• Directions
If a line in the data holds "first", copy that line out in full.

• Record extracts
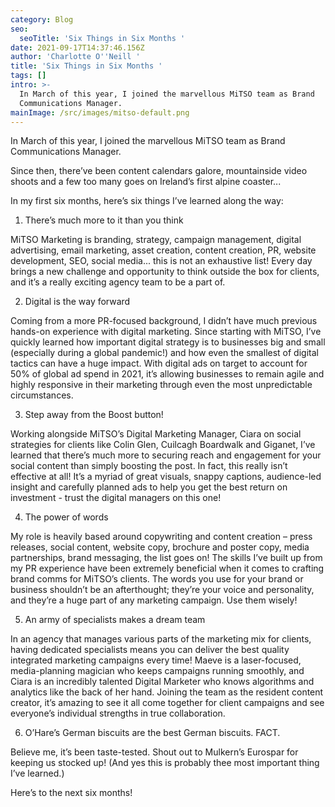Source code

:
 ```yaml
---
category: Blog
seo:
  seoTitle: 'Six Things in Six Months '
date: 2021-09-17T14:37:46.156Z
author: 'Charlotte O''Neill '
title: 'Six Things in Six Months '
tags: []
intro: >-
  In March of this year, I joined the marvellous MiTSO team as Brand
  Communications Manager. 
mainImage: /src/images/mitso-default.png
---
```

In March of this year, I joined the marvellous MiTSO team as Brand Communications Manager. 

Since then, there’ve been content calendars galore, mountainside video shoots and a few too many goes on Ireland’s first alpine coaster... 

In my first six months, here’s six things I’ve learned along the way: 

1) There’s much more to it than you think 

MiTSO Marketing is branding, strategy, campaign management, digital advertising, email marketing, asset creation, content creation, PR, website development, SEO, social media... this is not an exhaustive list! Every day brings a new challenge and opportunity to think outside the box for clients, and it’s a really exciting agency team to be a part of. 

2) Digital is the way forward 

Coming from a more PR-focused background, I didn’t have much previous hands-on experience with digital marketing. Since starting with MiTSO, I’ve quickly learned how important digital strategy is to businesses big and small (especially during a global pandemic!) and how even the smallest of digital tactics can have a huge impact. With digital ads on target to account for 50% of global ad spend in 2021, it’s allowing businesses to remain agile and highly responsive in their marketing through even the most unpredictable circumstances. 

3) Step away from the Boost button! 

Working alongside MiTSO’s Digital Marketing Manager, Ciara on social strategies for clients like Colin Glen, Cuilcagh Boardwalk and Giganet, I’ve learned that there’s much more to securing reach and engagement for your social content than simply boosting the post. In fact, this really isn’t effective at all! It’s a myriad of great visuals, snappy captions, audience-led insight and carefully planned ads to help you get the best return on investment - trust the digital managers on this one! 

4) The power of words 

My role is heavily based around copywriting and content creation – press releases, social content, website copy, brochure and poster copy, media partnerships, brand messaging, the list goes on! The skills I’ve built up from my PR experience have been extremely beneficial when it comes to crafting brand comms for MiTSO’s clients. The words you use for your brand or business shouldn’t be an afterthought; they’re your voice and personality, and they’re a huge part of any marketing campaign. Use them wisely! 

5) An army of specialists makes a dream team 

In an agency that manages various parts of the marketing mix for clients, having dedicated specialists means you can deliver the best quality integrated marketing campaigns every time! Maeve is a laser-focused, media-planning magician who keeps campaigns running smoothly, and Ciara is an incredibly talented Digital Marketer who knows algorithms and analytics like the back of her hand. Joining the team as the resident content creator, it’s amazing to see it all come together for client campaigns and see everyone’s individual strengths in true collaboration. 

6) O’Hare’s German biscuits are the best German biscuits. FACT. 

Believe me, it’s been taste-tested. Shout out to Mulkern’s Eurospar for keeping us stocked up! (And yes this is probably thee most important thing I’ve learned.) 

Here’s to the next six months!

• Exercise result
Since then, there’ve been content calendars galore, mountainside video shoots and a few too many goes on Ireland’s first alpine coaster... 
In my first six months, here’s six things I’ve learned along the way: 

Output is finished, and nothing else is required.